What this exercise needs is every entry restated as written, with no pictures.

____ Supplied data

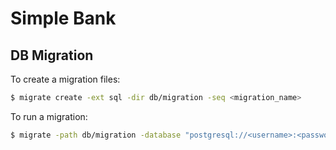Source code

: # Simple Bank

## DB Migration

To create a migration files:
```bash
$ migrate create -ext sql -dir db/migration -seq <migration_name>
```

To run a migration:
```bash
$ migrate -path db/migration -database "postgresql://<username>:<password>@<host>:<port>/<db_name>?sslmode=disable" -verbose up
```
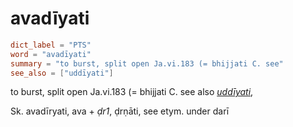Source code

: # avadīyati

``` toml
dict_label = "PTS"
word = "avadīyati"
summary = "to burst, split open Ja.vi.183 (= bhijjati C. see"
see_also = ["uddīyati"]
```

to burst, split open Ja.vi.183 (= bhijjati C. see also *[uddīyati](uddīyati.md)*,

Sk. avadīryati, ava \+ *ḍr1*, ḍrṇāti, see etym. under darī

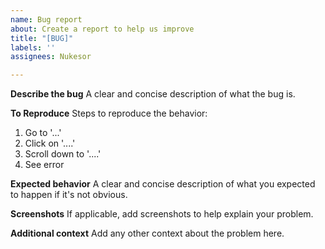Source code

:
 ```yaml
---
name: Bug report
about: Create a report to help us improve
title: "[BUG]"
labels: ''
assignees: Nukesor

---
```


**Describe the bug**
A clear and concise description of what the bug is.

**To Reproduce**
Steps to reproduce the behavior:
1. Go to '...'
2. Click on '....'
3. Scroll down to '....'
4. See error

**Expected behavior**
A clear and concise description of what you expected to happen if it's not obvious.

**Screenshots**
If applicable, add screenshots to help explain your problem.

**Additional context**
Add any other context about the problem here.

________

Exercise answer:
Source code

: # Simple Bank

## DB Migration

To create a migration files:
```bash
$ migrate create -ext sql -dir db/migration -seq <migration_name>
```

To run a migration:
```bash
$ migrate -path db/migration -database "postgresql://<username>:<password>@<host>:<port>/<db_name>?sslmode=disable" -verbose up
```
Source code

: # avadīyati

``` toml
dict_label = "PTS"
word = "avadīyati"
summary = "to burst, split open Ja.vi.183 (= bhijjati C. see"
see_also = ["uddīyati"]
```

to burst, split open Ja.vi.183 (= bhijjati C. see also *[uddīyati](uddīyati.md)*,

Sk. avadīryati, ava \+ *ḍr1*, ḍrṇāti, see etym. under darī

Source code

:
 ```yaml
---
name: Bug report
about: Create a report to help us improve
title: "[BUG]"
labels: ''
assignees: Nukesor

---
```


**Describe the bug**
A clear and concise description of what the bug is.

**To Reproduce**
Steps to reproduce the behavior:
1. Go to '...'
2. Click on '....'
3. Scroll down to '....'
4. See error

**Expected behavior**
A clear and concise description of what you expected to happen if it's not obvious.

**Screenshots**
If applicable, add screenshots to help explain your problem.

**Additional context**
Add any other context about the problem here.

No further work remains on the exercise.